Document images with source code:
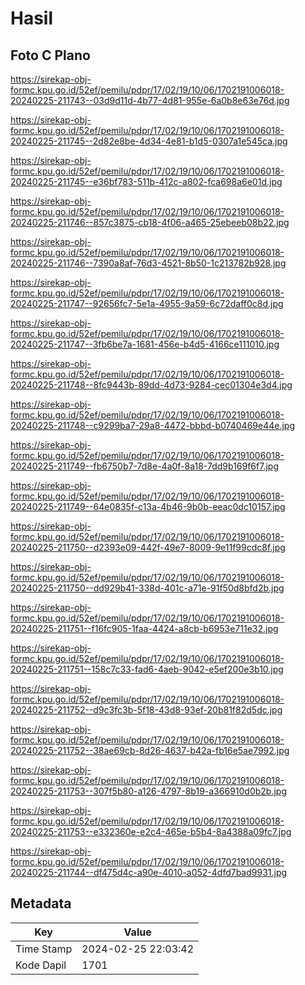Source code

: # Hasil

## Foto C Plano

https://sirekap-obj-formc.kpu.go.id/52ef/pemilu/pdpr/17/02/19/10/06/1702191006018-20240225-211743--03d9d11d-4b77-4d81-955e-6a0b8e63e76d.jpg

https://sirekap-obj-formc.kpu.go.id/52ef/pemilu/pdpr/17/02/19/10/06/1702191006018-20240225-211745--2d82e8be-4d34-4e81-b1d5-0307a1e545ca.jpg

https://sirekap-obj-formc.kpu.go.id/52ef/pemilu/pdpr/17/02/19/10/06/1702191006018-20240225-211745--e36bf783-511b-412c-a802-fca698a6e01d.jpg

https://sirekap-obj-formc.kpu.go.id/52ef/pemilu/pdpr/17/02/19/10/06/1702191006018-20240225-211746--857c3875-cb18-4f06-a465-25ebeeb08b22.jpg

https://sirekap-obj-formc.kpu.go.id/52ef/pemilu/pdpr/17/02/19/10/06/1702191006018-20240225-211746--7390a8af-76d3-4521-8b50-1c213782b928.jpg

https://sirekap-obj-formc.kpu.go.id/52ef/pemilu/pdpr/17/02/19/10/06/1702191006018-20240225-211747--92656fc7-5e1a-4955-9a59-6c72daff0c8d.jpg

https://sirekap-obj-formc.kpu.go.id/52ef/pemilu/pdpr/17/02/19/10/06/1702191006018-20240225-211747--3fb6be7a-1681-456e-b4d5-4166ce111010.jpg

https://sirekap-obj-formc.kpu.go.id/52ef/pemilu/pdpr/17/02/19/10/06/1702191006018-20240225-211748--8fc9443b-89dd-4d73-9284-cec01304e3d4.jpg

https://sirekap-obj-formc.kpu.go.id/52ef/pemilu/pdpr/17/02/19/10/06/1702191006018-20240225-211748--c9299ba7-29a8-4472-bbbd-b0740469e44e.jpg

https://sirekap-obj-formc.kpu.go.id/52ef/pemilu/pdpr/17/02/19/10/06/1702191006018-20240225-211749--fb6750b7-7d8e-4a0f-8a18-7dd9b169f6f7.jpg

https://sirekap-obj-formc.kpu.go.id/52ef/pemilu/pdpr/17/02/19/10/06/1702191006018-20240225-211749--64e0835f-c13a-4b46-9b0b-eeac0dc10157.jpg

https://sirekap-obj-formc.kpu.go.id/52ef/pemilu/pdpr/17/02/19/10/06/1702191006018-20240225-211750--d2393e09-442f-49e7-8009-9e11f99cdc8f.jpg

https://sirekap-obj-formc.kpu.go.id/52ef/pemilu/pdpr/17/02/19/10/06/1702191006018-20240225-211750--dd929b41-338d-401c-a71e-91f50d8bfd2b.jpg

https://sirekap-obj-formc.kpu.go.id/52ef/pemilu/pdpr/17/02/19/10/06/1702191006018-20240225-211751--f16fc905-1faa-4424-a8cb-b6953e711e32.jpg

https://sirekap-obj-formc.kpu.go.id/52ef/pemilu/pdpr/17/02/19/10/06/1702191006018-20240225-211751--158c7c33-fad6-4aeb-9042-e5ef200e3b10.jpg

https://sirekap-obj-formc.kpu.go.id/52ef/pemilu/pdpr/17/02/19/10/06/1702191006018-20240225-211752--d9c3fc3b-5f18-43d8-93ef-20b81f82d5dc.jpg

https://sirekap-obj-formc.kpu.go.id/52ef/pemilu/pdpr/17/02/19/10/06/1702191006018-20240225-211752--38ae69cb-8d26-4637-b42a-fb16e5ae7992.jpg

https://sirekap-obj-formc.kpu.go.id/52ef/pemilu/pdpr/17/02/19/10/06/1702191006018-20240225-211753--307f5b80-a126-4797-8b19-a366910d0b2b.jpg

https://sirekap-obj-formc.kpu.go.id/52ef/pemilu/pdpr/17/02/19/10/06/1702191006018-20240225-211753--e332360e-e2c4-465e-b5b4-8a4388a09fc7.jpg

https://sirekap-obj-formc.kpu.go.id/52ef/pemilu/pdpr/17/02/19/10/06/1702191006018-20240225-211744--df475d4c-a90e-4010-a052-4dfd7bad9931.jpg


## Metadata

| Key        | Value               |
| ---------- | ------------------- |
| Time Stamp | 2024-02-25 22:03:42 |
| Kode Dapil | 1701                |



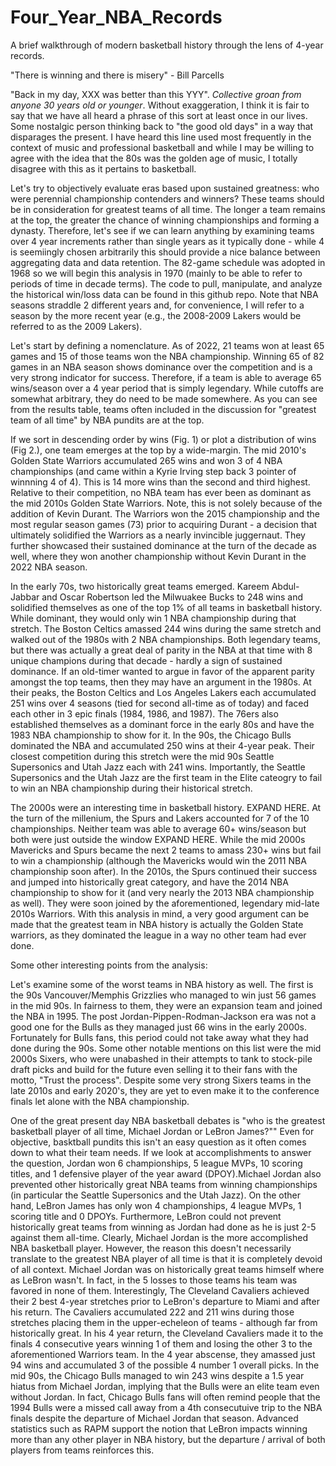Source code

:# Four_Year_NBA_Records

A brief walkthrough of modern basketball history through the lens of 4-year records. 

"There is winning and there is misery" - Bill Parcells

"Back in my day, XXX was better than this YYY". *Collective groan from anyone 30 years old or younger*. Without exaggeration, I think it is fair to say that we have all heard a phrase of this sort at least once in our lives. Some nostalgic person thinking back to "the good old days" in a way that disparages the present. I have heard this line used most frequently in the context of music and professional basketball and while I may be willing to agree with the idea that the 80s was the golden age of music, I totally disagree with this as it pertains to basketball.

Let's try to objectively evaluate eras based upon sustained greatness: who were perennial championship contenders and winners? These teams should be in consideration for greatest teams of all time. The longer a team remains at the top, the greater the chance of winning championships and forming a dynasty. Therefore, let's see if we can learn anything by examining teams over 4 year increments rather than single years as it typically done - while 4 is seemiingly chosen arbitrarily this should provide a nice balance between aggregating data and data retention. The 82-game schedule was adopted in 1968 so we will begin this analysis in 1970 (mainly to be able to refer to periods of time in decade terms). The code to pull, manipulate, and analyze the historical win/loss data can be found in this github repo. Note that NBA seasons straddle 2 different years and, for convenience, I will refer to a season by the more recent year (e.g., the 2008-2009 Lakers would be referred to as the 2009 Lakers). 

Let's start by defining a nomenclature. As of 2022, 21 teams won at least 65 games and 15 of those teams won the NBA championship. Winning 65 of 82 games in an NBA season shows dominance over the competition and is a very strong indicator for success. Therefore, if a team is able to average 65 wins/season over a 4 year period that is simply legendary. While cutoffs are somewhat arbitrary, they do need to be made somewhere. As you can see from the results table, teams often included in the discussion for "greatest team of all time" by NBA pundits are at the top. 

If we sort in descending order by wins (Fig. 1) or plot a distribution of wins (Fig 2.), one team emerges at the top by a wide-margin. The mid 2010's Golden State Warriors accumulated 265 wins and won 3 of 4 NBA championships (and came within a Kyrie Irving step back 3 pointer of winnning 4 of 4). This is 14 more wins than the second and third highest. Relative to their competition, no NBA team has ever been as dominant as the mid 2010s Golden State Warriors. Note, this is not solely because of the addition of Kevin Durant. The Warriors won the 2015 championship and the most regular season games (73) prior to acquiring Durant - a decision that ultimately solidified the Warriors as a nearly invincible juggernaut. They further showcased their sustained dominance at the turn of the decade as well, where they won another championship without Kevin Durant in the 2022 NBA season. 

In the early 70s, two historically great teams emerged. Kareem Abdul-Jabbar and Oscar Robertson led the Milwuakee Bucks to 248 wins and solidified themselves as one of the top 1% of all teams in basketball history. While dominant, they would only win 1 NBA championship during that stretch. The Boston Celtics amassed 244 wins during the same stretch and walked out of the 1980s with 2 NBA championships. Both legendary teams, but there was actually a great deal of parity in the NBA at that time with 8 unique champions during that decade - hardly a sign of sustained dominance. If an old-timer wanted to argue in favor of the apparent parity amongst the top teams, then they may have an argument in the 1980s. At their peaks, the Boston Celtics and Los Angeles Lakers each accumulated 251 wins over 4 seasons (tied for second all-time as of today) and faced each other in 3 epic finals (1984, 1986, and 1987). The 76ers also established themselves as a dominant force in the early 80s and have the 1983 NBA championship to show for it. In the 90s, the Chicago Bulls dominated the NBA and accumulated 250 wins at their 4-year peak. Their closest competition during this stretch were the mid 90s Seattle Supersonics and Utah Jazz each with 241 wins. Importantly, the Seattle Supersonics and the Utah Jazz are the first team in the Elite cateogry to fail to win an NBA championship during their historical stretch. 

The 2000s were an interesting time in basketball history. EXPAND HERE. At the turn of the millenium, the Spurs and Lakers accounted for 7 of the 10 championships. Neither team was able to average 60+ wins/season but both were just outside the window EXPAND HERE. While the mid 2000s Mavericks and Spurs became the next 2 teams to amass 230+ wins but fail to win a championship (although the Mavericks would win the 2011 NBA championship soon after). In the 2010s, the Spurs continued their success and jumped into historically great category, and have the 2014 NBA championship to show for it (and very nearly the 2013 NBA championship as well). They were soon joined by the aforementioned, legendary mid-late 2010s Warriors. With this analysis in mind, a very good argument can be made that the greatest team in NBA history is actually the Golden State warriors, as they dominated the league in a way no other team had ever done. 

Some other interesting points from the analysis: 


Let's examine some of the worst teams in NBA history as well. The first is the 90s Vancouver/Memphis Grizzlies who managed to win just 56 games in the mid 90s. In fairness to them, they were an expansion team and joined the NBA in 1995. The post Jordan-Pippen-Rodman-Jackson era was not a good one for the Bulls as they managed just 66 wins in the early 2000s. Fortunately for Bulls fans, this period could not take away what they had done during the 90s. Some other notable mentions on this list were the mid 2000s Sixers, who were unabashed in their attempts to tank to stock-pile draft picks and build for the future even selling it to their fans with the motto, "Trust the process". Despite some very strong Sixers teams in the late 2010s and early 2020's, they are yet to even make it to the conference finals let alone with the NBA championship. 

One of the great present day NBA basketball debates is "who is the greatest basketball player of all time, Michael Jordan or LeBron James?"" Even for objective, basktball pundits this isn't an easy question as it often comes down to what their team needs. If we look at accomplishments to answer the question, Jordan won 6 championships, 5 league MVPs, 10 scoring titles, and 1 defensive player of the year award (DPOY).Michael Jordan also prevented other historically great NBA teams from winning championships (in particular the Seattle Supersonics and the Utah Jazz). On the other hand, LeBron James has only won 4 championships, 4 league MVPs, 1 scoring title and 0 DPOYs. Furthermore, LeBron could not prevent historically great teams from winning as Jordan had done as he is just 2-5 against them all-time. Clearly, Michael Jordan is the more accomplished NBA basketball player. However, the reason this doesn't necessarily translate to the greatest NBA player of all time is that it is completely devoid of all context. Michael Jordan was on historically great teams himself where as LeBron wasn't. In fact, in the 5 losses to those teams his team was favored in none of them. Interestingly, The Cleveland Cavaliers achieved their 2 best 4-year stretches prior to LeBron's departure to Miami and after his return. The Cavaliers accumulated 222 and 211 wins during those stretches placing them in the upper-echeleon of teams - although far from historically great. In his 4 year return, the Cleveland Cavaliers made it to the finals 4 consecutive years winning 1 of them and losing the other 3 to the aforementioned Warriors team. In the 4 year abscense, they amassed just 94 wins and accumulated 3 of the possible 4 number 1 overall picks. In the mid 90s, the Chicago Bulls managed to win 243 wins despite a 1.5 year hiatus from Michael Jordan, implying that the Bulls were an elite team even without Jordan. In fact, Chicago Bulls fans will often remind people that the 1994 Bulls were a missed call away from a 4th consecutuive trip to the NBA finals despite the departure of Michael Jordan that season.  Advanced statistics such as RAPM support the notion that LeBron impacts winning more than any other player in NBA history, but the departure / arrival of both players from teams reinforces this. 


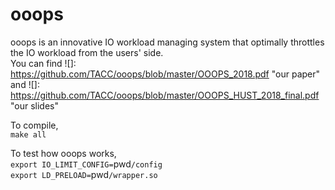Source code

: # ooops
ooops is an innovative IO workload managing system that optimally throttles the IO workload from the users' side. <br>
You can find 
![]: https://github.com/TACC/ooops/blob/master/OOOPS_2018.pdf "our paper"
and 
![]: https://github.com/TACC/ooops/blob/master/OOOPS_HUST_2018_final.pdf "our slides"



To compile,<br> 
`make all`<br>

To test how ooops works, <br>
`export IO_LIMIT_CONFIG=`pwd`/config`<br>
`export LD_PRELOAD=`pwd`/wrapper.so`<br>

TASK GOAL:
All that is needed is a number: how many lines in the data above contain the string "blob".

RESPONSE FOR THIS EXERCISE:
2